[Problem details] Return exactly the lines below, starting with the one that has "gravity(Standard Deviation) on Y-axis" and going on through the one that has "Gyroscope reading Jerk Signal(Standard Deviation) on X-axis".

╭──

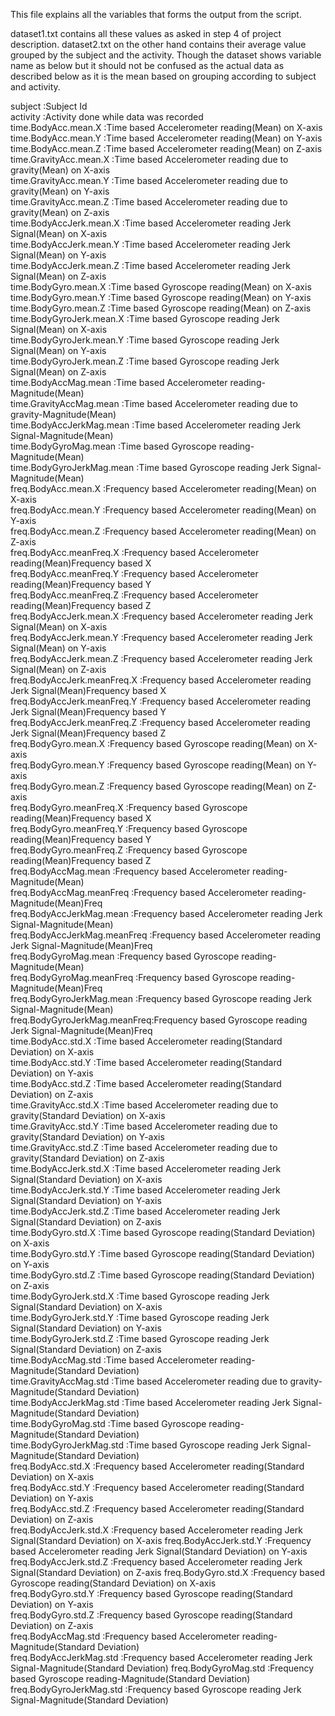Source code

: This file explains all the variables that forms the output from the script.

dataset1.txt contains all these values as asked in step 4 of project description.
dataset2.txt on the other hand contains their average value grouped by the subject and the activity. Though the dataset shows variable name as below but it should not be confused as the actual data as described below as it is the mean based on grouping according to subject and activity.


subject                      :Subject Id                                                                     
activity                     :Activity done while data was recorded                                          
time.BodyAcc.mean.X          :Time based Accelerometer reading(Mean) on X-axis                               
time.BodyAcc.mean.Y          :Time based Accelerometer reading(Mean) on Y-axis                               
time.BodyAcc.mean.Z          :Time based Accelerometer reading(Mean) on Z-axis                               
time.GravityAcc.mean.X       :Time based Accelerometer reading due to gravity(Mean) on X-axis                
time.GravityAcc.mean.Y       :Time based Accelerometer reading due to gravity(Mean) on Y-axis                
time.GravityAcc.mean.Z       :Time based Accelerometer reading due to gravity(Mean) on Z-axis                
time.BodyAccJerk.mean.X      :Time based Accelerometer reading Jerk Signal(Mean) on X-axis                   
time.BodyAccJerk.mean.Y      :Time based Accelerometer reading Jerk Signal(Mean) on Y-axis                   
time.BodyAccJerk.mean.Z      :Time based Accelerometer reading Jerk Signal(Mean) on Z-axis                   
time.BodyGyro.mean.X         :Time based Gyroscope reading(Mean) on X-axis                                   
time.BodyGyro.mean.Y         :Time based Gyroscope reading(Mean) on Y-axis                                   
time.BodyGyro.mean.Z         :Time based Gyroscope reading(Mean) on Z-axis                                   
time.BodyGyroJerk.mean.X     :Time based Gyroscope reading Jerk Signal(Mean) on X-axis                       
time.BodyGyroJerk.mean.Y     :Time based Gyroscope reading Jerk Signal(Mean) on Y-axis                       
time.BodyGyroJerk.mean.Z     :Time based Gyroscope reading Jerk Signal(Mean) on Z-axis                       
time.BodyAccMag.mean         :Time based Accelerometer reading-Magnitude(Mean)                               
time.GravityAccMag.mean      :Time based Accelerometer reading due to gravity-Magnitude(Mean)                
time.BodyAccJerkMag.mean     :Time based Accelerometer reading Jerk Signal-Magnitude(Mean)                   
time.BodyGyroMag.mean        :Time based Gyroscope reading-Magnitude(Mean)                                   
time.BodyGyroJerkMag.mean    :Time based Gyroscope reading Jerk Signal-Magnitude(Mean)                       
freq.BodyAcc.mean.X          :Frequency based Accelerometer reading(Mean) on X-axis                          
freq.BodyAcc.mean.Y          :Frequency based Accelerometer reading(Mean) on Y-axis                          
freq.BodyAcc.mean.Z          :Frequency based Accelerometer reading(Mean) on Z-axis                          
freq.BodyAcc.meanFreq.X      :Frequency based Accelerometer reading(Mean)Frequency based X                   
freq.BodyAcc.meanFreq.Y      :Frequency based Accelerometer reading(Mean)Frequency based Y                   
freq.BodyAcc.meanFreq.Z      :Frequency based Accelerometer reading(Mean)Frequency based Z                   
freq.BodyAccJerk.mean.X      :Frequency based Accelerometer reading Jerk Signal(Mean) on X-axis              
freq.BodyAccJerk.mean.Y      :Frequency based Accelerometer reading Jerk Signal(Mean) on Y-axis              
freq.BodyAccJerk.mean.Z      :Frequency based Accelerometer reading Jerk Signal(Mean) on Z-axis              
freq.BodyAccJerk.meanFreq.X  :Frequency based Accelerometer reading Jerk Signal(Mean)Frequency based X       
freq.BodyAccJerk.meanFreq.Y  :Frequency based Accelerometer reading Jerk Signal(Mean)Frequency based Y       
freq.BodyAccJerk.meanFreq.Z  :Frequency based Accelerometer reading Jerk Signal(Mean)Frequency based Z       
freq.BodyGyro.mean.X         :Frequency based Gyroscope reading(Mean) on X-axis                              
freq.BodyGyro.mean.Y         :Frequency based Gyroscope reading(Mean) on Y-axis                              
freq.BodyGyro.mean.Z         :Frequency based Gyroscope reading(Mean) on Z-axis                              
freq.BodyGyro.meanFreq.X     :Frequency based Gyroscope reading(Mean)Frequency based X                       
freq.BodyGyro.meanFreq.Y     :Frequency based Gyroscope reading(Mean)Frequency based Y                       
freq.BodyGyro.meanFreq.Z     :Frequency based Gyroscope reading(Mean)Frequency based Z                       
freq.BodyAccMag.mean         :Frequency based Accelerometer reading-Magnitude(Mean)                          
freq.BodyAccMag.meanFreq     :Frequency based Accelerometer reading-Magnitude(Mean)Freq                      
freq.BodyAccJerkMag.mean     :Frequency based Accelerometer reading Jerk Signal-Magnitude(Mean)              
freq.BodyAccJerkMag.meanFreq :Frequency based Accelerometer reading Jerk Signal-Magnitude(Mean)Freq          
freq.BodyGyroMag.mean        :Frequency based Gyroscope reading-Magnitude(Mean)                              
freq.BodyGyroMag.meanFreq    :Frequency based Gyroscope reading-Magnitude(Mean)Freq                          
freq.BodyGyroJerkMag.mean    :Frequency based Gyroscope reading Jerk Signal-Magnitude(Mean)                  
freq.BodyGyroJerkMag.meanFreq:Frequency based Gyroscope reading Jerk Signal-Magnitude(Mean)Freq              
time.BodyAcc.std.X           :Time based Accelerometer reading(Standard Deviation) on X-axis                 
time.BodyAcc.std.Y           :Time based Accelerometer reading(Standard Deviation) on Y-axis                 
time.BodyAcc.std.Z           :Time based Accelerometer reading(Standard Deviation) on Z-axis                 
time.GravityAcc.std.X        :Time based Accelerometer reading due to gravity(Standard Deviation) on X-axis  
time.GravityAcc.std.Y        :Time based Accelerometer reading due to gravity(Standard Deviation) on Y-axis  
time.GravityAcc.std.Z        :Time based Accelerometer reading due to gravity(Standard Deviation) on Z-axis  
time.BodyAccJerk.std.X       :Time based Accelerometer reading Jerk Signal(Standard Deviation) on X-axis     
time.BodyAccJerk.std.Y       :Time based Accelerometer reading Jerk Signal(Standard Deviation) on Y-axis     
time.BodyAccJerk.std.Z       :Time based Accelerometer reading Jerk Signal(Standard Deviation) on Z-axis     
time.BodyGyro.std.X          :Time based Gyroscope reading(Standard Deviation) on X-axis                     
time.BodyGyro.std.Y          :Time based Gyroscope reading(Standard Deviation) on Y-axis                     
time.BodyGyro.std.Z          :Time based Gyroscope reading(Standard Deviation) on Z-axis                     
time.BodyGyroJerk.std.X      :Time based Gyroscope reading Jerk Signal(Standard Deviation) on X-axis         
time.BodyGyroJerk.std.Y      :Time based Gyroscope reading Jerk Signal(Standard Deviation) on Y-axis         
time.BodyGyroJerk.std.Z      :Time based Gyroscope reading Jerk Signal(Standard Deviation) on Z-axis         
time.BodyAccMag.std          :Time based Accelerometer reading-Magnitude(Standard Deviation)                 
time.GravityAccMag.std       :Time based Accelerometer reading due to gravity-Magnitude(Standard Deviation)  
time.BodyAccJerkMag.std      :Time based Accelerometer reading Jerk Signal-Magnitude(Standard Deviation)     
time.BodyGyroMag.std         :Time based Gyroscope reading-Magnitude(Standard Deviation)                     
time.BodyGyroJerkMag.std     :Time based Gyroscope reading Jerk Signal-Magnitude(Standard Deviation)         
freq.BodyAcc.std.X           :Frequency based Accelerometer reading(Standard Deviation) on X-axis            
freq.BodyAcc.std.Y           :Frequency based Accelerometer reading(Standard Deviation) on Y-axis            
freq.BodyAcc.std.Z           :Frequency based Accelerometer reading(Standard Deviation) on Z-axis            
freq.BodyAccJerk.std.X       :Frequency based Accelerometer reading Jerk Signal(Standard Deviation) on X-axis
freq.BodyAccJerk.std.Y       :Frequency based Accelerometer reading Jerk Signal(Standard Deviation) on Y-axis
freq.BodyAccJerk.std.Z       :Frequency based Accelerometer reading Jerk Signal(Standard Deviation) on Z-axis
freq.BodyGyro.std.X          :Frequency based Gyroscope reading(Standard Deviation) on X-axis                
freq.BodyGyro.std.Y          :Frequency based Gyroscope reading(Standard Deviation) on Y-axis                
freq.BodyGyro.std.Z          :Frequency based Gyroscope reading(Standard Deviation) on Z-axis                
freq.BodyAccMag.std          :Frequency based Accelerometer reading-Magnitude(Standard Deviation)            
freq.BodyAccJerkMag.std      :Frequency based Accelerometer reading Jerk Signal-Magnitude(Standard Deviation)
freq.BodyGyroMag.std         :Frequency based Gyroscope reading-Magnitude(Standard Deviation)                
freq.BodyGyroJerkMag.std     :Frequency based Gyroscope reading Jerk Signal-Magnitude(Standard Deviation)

╰──

[Solution]
time.GravityAcc.std.Y        :Time based Accelerometer reading due to gravity(Standard Deviation) on Y-axis  
time.GravityAcc.std.Z        :Time based Accelerometer reading due to gravity(Standard Deviation) on Z-axis  
time.BodyAccJerk.std.X       :Time based Accelerometer reading Jerk Signal(Standard Deviation) on X-axis     
time.BodyAccJerk.std.Y       :Time based Accelerometer reading Jerk Signal(Standard Deviation) on Y-axis     
time.BodyAccJerk.std.Z       :Time based Accelerometer reading Jerk Signal(Standard Deviation) on Z-axis     
time.BodyGyro.std.X          :Time based Gyroscope reading(Standard Deviation) on X-axis                     
time.BodyGyro.std.Y          :Time based Gyroscope reading(Standard Deviation) on Y-axis                     
time.BodyGyro.std.Z          :Time based Gyroscope reading(Standard Deviation) on Z-axis                     
time.BodyGyroJerk.std.X      :Time based Gyroscope reading Jerk Signal(Standard Deviation) on X-axis         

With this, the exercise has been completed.